Copy each line from the data that has the word "revenue" in it.

(Records from a collection)
= = =
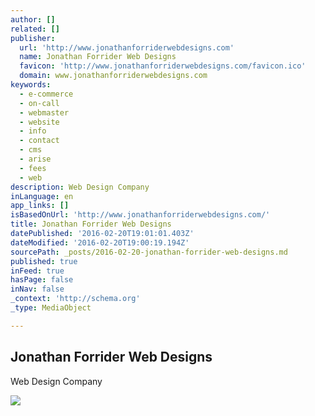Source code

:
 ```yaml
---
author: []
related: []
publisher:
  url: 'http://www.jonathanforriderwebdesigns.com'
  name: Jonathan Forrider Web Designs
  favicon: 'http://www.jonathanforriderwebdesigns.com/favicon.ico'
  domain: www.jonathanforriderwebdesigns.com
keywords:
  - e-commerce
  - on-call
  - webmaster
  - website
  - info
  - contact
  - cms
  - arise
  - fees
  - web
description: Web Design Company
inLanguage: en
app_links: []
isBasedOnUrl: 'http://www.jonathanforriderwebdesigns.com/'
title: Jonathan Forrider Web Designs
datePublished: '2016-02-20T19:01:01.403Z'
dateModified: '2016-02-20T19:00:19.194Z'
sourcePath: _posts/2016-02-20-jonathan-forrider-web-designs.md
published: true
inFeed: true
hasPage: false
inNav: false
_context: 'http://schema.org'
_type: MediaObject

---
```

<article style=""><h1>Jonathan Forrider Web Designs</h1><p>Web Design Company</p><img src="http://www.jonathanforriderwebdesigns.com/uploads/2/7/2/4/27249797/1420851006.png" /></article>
= = =
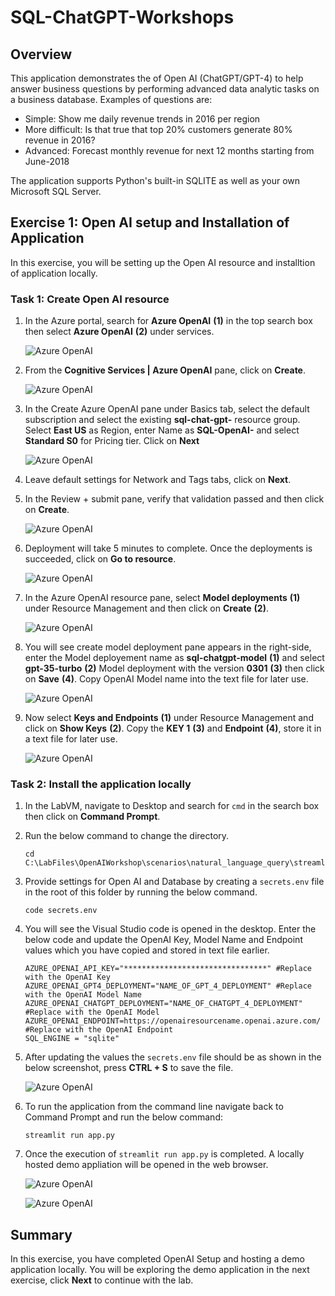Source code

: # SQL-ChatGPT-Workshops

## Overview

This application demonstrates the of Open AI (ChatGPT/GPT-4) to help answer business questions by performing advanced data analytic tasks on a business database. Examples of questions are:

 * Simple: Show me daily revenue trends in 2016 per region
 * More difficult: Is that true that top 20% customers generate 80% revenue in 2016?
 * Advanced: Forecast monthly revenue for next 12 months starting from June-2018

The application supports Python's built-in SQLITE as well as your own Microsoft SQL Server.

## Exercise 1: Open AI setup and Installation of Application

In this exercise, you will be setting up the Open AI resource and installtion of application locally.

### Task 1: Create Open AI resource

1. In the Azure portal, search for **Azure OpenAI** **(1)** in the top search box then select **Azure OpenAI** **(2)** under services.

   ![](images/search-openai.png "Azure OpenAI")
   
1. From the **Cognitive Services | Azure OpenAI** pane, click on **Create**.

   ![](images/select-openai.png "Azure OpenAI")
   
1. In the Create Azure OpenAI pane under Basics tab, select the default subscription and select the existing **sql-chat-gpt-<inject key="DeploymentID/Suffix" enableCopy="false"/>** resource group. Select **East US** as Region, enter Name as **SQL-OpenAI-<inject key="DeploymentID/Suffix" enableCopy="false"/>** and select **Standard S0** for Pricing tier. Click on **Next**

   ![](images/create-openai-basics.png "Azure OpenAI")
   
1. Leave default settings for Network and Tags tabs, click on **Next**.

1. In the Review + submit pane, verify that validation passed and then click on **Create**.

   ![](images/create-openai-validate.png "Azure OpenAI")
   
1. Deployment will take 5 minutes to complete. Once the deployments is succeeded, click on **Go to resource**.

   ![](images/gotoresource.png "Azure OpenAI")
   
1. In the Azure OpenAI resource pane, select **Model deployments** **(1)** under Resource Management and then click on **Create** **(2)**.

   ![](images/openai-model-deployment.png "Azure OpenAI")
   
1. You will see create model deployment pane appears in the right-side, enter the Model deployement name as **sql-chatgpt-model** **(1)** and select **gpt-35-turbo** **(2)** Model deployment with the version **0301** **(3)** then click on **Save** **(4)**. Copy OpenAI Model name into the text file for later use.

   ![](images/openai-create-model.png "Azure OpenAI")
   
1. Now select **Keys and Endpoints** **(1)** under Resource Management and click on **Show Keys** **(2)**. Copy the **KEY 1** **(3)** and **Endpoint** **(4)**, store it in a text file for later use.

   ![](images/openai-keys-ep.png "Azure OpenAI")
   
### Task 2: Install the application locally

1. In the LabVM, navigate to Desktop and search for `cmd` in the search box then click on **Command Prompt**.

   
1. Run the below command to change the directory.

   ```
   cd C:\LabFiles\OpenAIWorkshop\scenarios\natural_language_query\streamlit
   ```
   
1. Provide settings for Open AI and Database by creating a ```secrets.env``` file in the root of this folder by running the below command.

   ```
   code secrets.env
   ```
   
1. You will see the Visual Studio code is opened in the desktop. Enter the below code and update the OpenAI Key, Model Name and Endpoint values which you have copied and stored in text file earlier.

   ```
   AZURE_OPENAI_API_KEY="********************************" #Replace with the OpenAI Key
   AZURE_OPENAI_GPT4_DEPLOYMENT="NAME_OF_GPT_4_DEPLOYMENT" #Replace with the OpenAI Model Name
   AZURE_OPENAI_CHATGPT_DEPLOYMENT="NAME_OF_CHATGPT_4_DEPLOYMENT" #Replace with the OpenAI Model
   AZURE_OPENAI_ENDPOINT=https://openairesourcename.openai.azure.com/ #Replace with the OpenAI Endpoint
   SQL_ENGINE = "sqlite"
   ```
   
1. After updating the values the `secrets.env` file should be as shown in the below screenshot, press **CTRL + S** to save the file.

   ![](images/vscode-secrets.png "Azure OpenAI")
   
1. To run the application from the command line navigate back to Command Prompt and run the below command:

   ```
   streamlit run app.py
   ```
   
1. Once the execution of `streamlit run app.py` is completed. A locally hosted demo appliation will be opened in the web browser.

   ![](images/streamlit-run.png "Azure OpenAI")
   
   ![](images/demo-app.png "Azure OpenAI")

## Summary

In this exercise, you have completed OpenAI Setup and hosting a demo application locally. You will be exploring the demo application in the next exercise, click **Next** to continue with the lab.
= = =
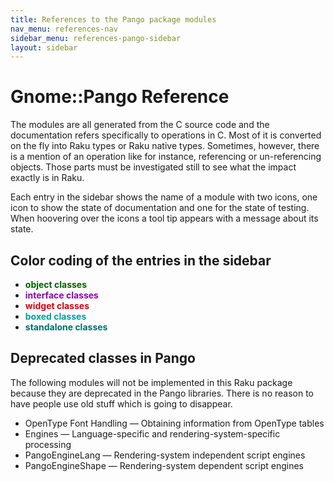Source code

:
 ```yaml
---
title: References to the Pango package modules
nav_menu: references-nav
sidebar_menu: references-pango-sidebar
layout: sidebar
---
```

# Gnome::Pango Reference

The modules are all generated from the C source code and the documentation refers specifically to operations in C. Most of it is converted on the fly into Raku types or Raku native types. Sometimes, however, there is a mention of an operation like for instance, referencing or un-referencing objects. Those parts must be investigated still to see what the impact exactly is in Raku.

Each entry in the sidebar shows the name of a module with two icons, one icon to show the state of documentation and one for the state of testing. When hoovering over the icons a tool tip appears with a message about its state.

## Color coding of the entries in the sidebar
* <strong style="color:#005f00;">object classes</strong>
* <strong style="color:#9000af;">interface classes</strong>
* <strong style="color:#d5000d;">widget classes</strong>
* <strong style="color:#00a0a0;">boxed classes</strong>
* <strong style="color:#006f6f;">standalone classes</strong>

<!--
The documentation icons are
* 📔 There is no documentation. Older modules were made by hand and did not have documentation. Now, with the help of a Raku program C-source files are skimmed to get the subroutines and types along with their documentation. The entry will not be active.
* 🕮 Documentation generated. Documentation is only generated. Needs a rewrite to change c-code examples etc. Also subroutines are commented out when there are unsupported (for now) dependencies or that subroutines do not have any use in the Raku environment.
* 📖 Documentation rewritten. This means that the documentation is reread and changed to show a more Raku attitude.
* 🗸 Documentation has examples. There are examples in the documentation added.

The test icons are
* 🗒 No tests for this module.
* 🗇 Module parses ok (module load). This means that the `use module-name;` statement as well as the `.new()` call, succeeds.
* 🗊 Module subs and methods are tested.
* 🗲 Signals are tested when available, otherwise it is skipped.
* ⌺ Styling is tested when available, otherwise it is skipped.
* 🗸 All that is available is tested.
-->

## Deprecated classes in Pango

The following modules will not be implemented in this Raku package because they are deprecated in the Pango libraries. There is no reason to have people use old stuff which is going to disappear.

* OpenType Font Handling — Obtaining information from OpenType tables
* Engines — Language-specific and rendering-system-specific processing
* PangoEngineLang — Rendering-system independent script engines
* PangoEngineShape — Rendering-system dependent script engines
= = =
Exercise output>
 * Simple: Show me daily revenue trends in 2016 per region
 * More difficult: Is that true that top 20% customers generate 80% revenue in 2016?
 * Advanced: Forecast monthly revenue for next 12 months starting from June-2018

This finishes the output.